Towns in Australia

Exploring Australia, town by town

Fitzroy Crossing WA

Fitzroy Crossing

Postcode: 6765

Fitzroy Crossing is a small town in the Kimberley region of Western Australia, 400 km east of Broome and 300 km west of Halls Creek. It is approximately 2524 km from the state capital of Perth.

The town was gazetted in 1975, but had been shown on maps as early as 1903. It is 114 m above sea level and is surrounded by the vast floodplains of the Fitzroy River. The current population in 2006 of the Fitzroy Crossing area is approximately 1500 people, about 60% of whom are Indigenous Australians. Cattle stations are the main economic occupation.

The Fitzroy River was first explored and named after Captain Robert Fitzroy (a former commander of the HMS Beagle) by Captain Stokes in 1838. However its upper reaches weren’t explored until Alexander Forrest travelled through the area in 1879. Forrest’s reports on the pastoral potential of the area resulted in Solomon Emanuel (a grazier and banker from Goulburn, NSW) founding the Gogo station 20 km downstream from the present day site of Fitzroy Crossing.

The local Aborigines resisted incursions from European pastoralists and the area around Fitzroy Crossing was the subject of some particularly bloody battles including one which resulted in the Aborigines retreating into Geikie Gorge followed by posses of police.

Like so many of the towns in the Kimberley, Fitzroy Crossing sprawls.

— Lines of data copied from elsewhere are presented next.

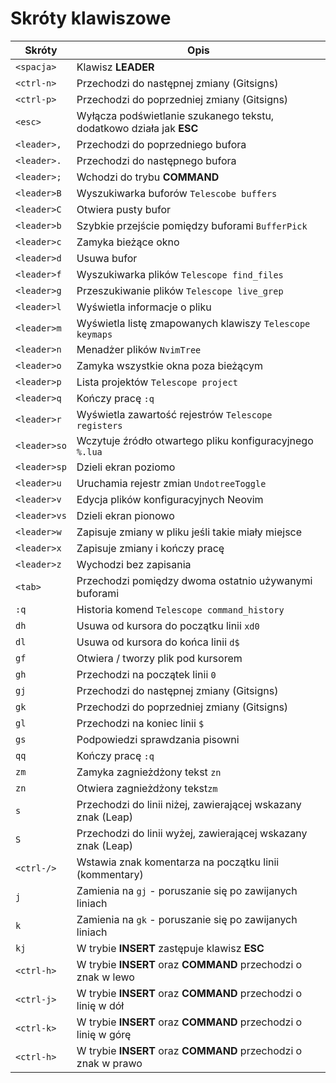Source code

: # Skróty klawiszowe

| Skróty       | Opis                                                                 |
| ------------ | -------------------------------------------------------------------- |
| `<spacja>`   | Klawisz **LEADER**                                                   |
| `<ctrl-n>`   | Przechodzi do następnej zmiany (Gitsigns)                            |
| `<ctrl-p>`   | Przechodzi do poprzedniej zmiany (Gitsigns)                          |
| `<esc>`      | Wyłącza podświetlanie szukanego tekstu, dodatkowo działa jak **ESC** |
| `<leader>,`  | Przechodzi do poprzedniego bufora                                    |
| `<leader>.`  | Przechodzi do następnego bufora                                      |
| `<leader>;`  | Wchodzi do trybu **COMMAND**                                         |
| `<leader>B`  | Wyszukiwarka buforów `Telescobe buffers`                             |
| `<leader>C`  | Otwiera pusty bufor                                                  |
| `<leader>b`  | Szybkie przejście pomiędzy buforami `BufferPick`                     |
| `<leader>c`  | Zamyka bieżące okno                                                  |
| `<leader>d`  | Usuwa bufor                                                          |
| `<leader>f`  | Wyszukiwarka plików `Telescope find_files`                           |
| `<leader>g`  | Przeszukiwanie plików `Telescope live_grep`                          |
| `<leader>l`  | Wyświetla informacje o pliku                                         |
| `<leader>m`  | Wyświetla listę zmapowanych klawiszy `Telescope keymaps`             |
| `<leader>n`  | Menadżer plików `NvimTree`                                           |
| `<leader>o`  | Zamyka wszystkie okna poza bieżącym                                  |
| `<leader>p`  | Lista projektów `Telescope project`                                  |
| `<leader>q`  | Kończy pracę `:q`                                                    |
| `<leader>r`  | Wyświetla zawartość rejestrów `Telescope registers`                  |
| `<leader>so` | Wczytuje źródło otwartego pliku konfiguracyjnego `%.lua`             |
| `<leader>sp` | Dzieli ekran poziomo                                                 |
| `<leader>u`  | Uruchamia rejestr zmian `UndotreeToggle`                             |
| `<leader>v`  | Edycja plików konfiguracyjnych Neovim                                |
| `<leader>vs` | Dzieli ekran pionowo                                                 |
| `<leader>w`  | Zapisuje zmiany w pliku jeśli takie miały miejsce                    |
| `<leader>x`  | Zapisuje zmiany i kończy pracę                                       |
| `<leader>z`  | Wychodzi bez zapisania                                               |
| `<tab>`      | Przechodzi pomiędzy dwoma ostatnio używanymi buforami                |
| `:q`         | Historia komend `Telescope command_history`                          |
| `dh`         | Usuwa od kursora do początku linii `xd0`                             |
| `dl`         | Usuwa od kursora do końca linii `d$`                                 |
| `gf`         | Otwiera / tworzy plik pod kursorem                                   |
| `gh`         | Przechodzi na początek linii `0`                                     |
| `gj`         | Przechodzi do następnej zmiany (Gitsigns)                            |
| `gk`         | Przechodzi do poprzedniej zmiany (Gitsigns)                          |
| `gl`         | Przechodzi na koniec linii `$`                                       |
| `gs`         | Podpowiedzi sprawdzania pisowni                                      |
| `qq`         | Kończy pracę `:q`                                                    |
| `zm`         | Zamyka zagnieżdżony tekst `zn`                                       |
| `zn`         | Otwiera zagnieżdżony tekst`zm`                                       |
| `s`          | Przechodzi do linii niżej, zawierającej wskazany znak (Leap)         |
| `S`          | Przechodzi do linii wyżej, zawierającej wskazany znak (Leap)         |
| `<ctrl-/>`   | Wstawia znak komentarza na początku linii (kommentary)               |
| `j`          | Zamienia na `gj` - poruszanie się po zawijanych liniach              |
| `k`          | Zamienia na `gk` - poruszanie się po zawijanych liniach              |
| `kj`         | W trybie **INSERT** zastępuje klawisz **ESC**                        |
| `<ctrl-h>`   | W trybie **INSERT** oraz **COMMAND** przechodzi o znak w lewo        |
| `<ctrl-j>`   | W trybie **INSERT** oraz **COMMAND** przechodzi o linię w dół        |
| `<ctrl-k>`   | W trybie **INSERT** oraz **COMMAND** przechodzi o linię w górę       |
| `<ctrl-h>`   | W trybie **INSERT** oraz **COMMAND** przechodzi o znak w prawo       |
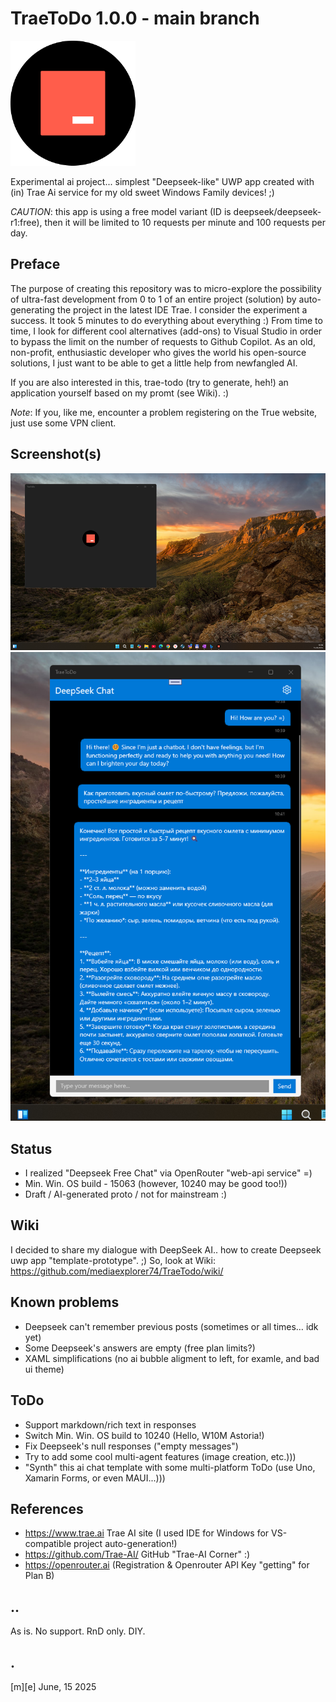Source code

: # TraeToDo 1.0.0 - main branch
![Logo](Images/logo.png)

Experimental ai project... simplest "Deepseek-like" UWP app created with (in) Trae Ai service for my old sweet Windows Family devices! ;) 

_CAUTION_: this app is using a free model variant (ID is deepseek/deepseek-r1:free), then it will be limited to 10 requests per minute and 100 requests per day.

## Preface
The purpose of creating this repository was to micro-explore the possibility of ultra-fast development from 0 to 1 of an entire project (solution) by auto-generating the project in the latest IDE Trae. I consider the experiment a success. It took 5 minutes to do everything about everything :) From time to time, I look for different cool alternatives (add-ons) to Visual Studio in order to bypass the limit on the number of requests to Github Copilot. As an old, non-profit, enthusiastic developer who gives the world his open-source solutions, I just want to be able to get a little help from newfangled AI.

If you are also interested in this, trae-todo (try to generate, heh!) an application yourself based on my promt (see Wiki). :)

*Note*: If you, like me, encounter a problem registering on the True website, just use some VPN client.

## Screenshot(s)
![Windows 11 Desktop](Images/sshot01.png)
![Windows 11 Desktop](Images/sshot02.png)


## Status
- I realized "Deepseek Free Chat" via OpenRouter "web-api service" =)
- Min. Win. OS build - 15063 (however, 10240 may be good too!))
- Draft / AI-generated proto / not for mainstream :)

## Wiki
I decided to share my dialogue with DeepSeek AI.. how to create Deepseek uwp app "template-prototype". ;)
So, look at Wiki: https://github.com/mediaexplorer74/TraeTodo/wiki/

## Known problems 
- Deepseek can't remember previous posts (sometimes or all times… idk yet)
- Some Deepseek's answers are empty (free plan limits?)
- XAML simplifications (no ai bubble aligment to left, for examle, and bad ui theme)

## ToDo
- Support markdown/rich text in responses
- Switch Min. Win. OS build to 10240 (Hello, W10M Astoria!)
- Fix Deepseek's null responses ("empty messages")
- Try to add some cool multi-agent features (image creation, etc.)))
- "Synth" this ai chat template with some multi-platform ToDo (use Uno, Xamarin Forms, or even MAUI...)))


## References
- https://www.trae.ai Trae AI site (I used IDE for Windows for VS-compatible project auto-generation!)
- https://github.com/Trae-AI/ GitHub "Trae-AI Corner" :)
- https://openrouter.ai (Registration & Openrouter API Key "getting" for Plan B)


## ..
As is. No support. RnD only. DIY.

## .
[m][e] June, 15 2025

Without an identifiable town centre, and with some kilometres separating the new highway from the old river crossing, the town is more like a series of loosely connected small settlements that a single community.

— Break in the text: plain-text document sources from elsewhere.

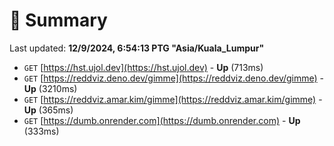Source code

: # 📖 Summary
Last updated: **12/9/2024, 6:54:13 PTG "Asia/Kuala_Lumpur"**

- `GET` [https://hst.ujol.dev](https://hst.ujol.dev) - **Up** (713ms)
- `GET` [https://reddviz.deno.dev/gimme](https://reddviz.deno.dev/gimme) - **Up** (3210ms)
- `GET` [https://reddviz.amar.kim/gimme](https://reddviz.amar.kim/gimme) - **Up** (365ms)
- `GET` [https://dumb.onrender.com](https://dumb.onrender.com) - **Up** (333ms)
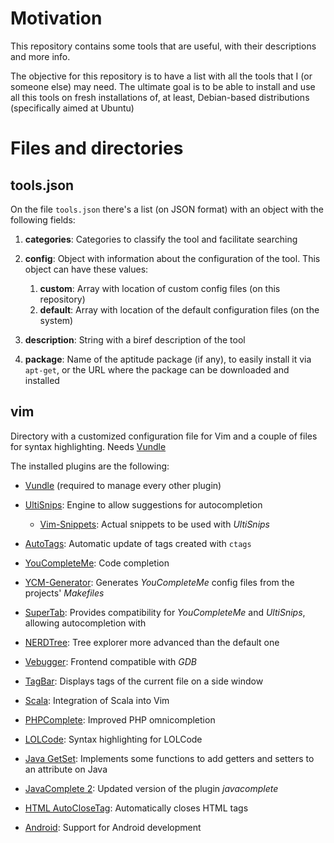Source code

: # Motivation

This repository contains some tools that are useful, with their descriptions and more info.

The objective for this repository is to have a list with all the tools that I (or someone else) may need. The ultimate goal is to be able to install and use all this tools on fresh installations of, at least, Debian-based distributions (specifically aimed at Ubuntu)



# Files and directories

## tools.json
On the file `tools.json` there's a list (on JSON format) with an object with the following fields:

 1. __categories__: Categories to classify the tool and facilitate searching
 2. __config__: Object with information about the configuration of the tool. This object	can have these values:

    1. __custom__: Array with location of custom config files (on this repository)
    2. __default__: Array with location of the default configuration files (on the system)

 3. __description__: String with a biref description of the tool
 4. __package__: Name of the aptitude package (if any), to easily install it via `apt-get`, or the URL where the package can be downloaded and installed


## vim
Directory with a customized configuration file for Vim and a couple of files for syntax highlighting. Needs [Vundle](https://github.com/VundleVim/Vundle.vim)


The installed plugins are the following:

 - [Vundle](https://github.com/VundleVim/Vundle.vim) (required to manage every other plugin)
 - [UltiSnips](https://github.com/SirVer/ultisnips): Engine to allow suggestions for autocompletion

    - [Vim-Snippets](https://github.com/honza/vim-snippets): Actual snippets to be used with _UltiSnips_

 - [AutoTags](https://github.com/craigemery/vim-autotag): Automatic update of tags created with `ctags`
 - [YouCompleteMe](https://github.com/Valloric/YouCompleteMe): Code completion
 - [YCM-Generator](https://github.com/rdnetto/YCM-Generator): Generates _YouCompleteMe_ config files from the projects' _Makefiles_
 - [SuperTab](https://github.com/ervandew/supertab): Provides compatibility for _YouCompleteMe_ and _UltiSnips_, allowing autocompletion with <Tab>
 - [NERDTree](https://github.com/scrooloose/nerdtree): Tree explorer more advanced than the default one
 - [Vebugger](https://github.com/idanarye/vim-vebugger): Frontend compatible with _GDB_
 - [TagBar](https://github.com/majutsushi/tagbar): Displays tags of the current file on a side window
 - [Scala](https://github.com/derekwyatt/vim-scala): Integration of Scala into Vim
 - [PHPComplete](https://github.com/shawncplus/phpcomplete.vim): Improved PHP omnicompletion
 - [LOLCode](https://github.com/Xe/lolcode.vim): Syntax highlighting for LOLCode
 - [Java GetSet](https://github.com/vim-scripts/java_getset.vim): Implements some functions to add getters and setters to an attribute on Java
 - [JavaComplete 2](https://github.com/artur-shaik/vim-javacomplete2): Updated version of the plugin _javacomplete_
 - [HTML AutoCloseTag](https://github.com/vim-scripts/HTML-AutoCloseTag): Automatically closes HTML tags
 - [Android](https://github.com/hsanson/vim-android): Support for Android development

The Fitzroy Crossing region is full of interesting stories but there is perhaps none more ironic and telling that the battle over Noonkanbah Station southwest of the town. In 1979-80 local Aborigines gained control of the station but were almost immediately faced with a claim for mining rights on the property. They opposed a request by Amex to search for oil and the government, instead of respecting the rights of the new owners, brought police into the area to ensure a safe passage for drilling equipment. The issue was widely publicised as an example of the government’s refusal to respect Aboriginal lands. The result: Amex wasted a lot of money and the government were made to look very silly. The rigs found that there was no oil in the area.